[Data entries]
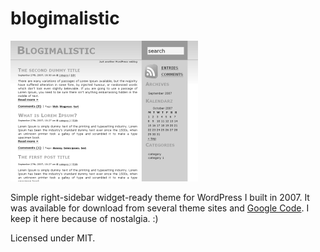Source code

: # blogimalistic

![Screenshot](https://raw.githubusercontent.com/lwojcik/blogimalistic/master/screenshot.png)

Simple right-sidebar widget-ready theme for WordPress I built in 2007. It was available for download from several theme sites and [Google Code](https://code.google.com/archive/p/blogimalistic/). I keep it here because of nostalgia. :)

Licensed under MIT.
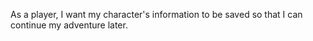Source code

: As a player, I want my character's information to be saved so that I can continue my adventure later.
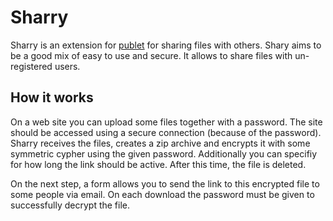 # Sharry

Sharry is an extension for [publet](https://eknet.org/main/projects/publet/) 
for sharing files with others. Shary aims to be a good mix of easy to use and 
secure. It allows to share files with un-registered users.


## How it works

On a web site you can upload some files together with a password. The site
should be accessed using a secure connection (because of the password). Sharry
receives the files, creates a zip archive and encrypts it with some symmetric
cypher using the given password. Additionally you can specifiy for how long
the link should be active. After this time, the file is deleted.

On the next step, a form allows you to send the link to this encrypted file to 
some people via email. On each download the password must be given to successfully
decrypt the file.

What you should do: A copy of each line in the data above that holds the string "download" is needed.

Exercise solution:
Simple right-sidebar widget-ready theme for WordPress I built in 2007. It was available for download from several theme sites and [Google Code](https://code.google.com/archive/p/blogimalistic/). I keep it here because of nostalgia. :)
some people via email. On each download the password must be given to successfully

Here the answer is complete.